Reese Wynans (born November 28, 1947) is an American keyboard player, who has done session work and has been a member of Double Trouble and progressive rock band Captain Beyond.  In 2015, he was inducted into the Rock and Roll Hall of Fame as a member of Double Trouble.

Personal life
Wynans grew up in Sarasota, Florida, United States, during the 1950s. Wynans and his six siblings began taking piano lessons at early ages, but he was the only one who "really loved playing." .

Musical career
Wynans was a member of the Second Coming, which from November, 1968 to March, 1969 included two future and founding members of The Allman Brothers Band: guitarist Dickey Betts and bassist Berry Oakley. Other band members were Dale Betts, Larry Reinhardt, and John Meeks. Wynans was involved in the initial jam session with Duane Allman, Betts, Oakley, Butch Trucks, and Jaimoe that led to the formation of the Allman Brothers Band, but was eased aside in favor of vocalist Gregg Allman, as founder Duane Allman did not want two keyboardists, two guitarists, and two drummers all in the same band.

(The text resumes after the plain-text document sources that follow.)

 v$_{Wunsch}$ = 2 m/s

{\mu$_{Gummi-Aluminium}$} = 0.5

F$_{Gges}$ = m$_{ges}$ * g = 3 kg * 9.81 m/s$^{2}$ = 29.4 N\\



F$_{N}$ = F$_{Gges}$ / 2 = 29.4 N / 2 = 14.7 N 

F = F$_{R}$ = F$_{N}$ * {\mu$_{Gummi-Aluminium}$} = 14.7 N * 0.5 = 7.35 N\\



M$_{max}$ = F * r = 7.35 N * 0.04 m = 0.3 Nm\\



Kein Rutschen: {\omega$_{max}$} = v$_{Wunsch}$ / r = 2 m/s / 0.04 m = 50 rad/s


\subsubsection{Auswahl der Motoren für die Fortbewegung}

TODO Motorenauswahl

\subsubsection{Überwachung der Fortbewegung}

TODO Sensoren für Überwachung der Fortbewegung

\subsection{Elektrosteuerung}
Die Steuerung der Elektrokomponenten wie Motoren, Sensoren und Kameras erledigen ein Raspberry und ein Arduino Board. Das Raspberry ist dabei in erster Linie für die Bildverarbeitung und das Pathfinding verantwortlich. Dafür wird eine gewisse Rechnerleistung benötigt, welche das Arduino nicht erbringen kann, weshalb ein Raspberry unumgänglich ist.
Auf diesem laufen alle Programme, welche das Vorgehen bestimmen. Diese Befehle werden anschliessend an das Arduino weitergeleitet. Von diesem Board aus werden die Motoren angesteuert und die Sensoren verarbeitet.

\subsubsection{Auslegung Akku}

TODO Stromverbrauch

In 1973 he played with Captain Beyond and was on the album Sufficiently Breathless. He quit after just one show with the band, later explaining, "Captain Beyond was a great band to play with, but from the management side it was terribly organized... I was very poor at that time, living in somebody´s else garage, so I needed to work and had to quit."
In 1975 he relocated to Austin, TX to join the Jerry Jeff Walker band. They recorded several albums and toured the US extensively. other band members were Dave Perkins, Bobby Rambo, Leo Lablanc, Tomas Ramirez, Ron Cobb, and Fred Krc.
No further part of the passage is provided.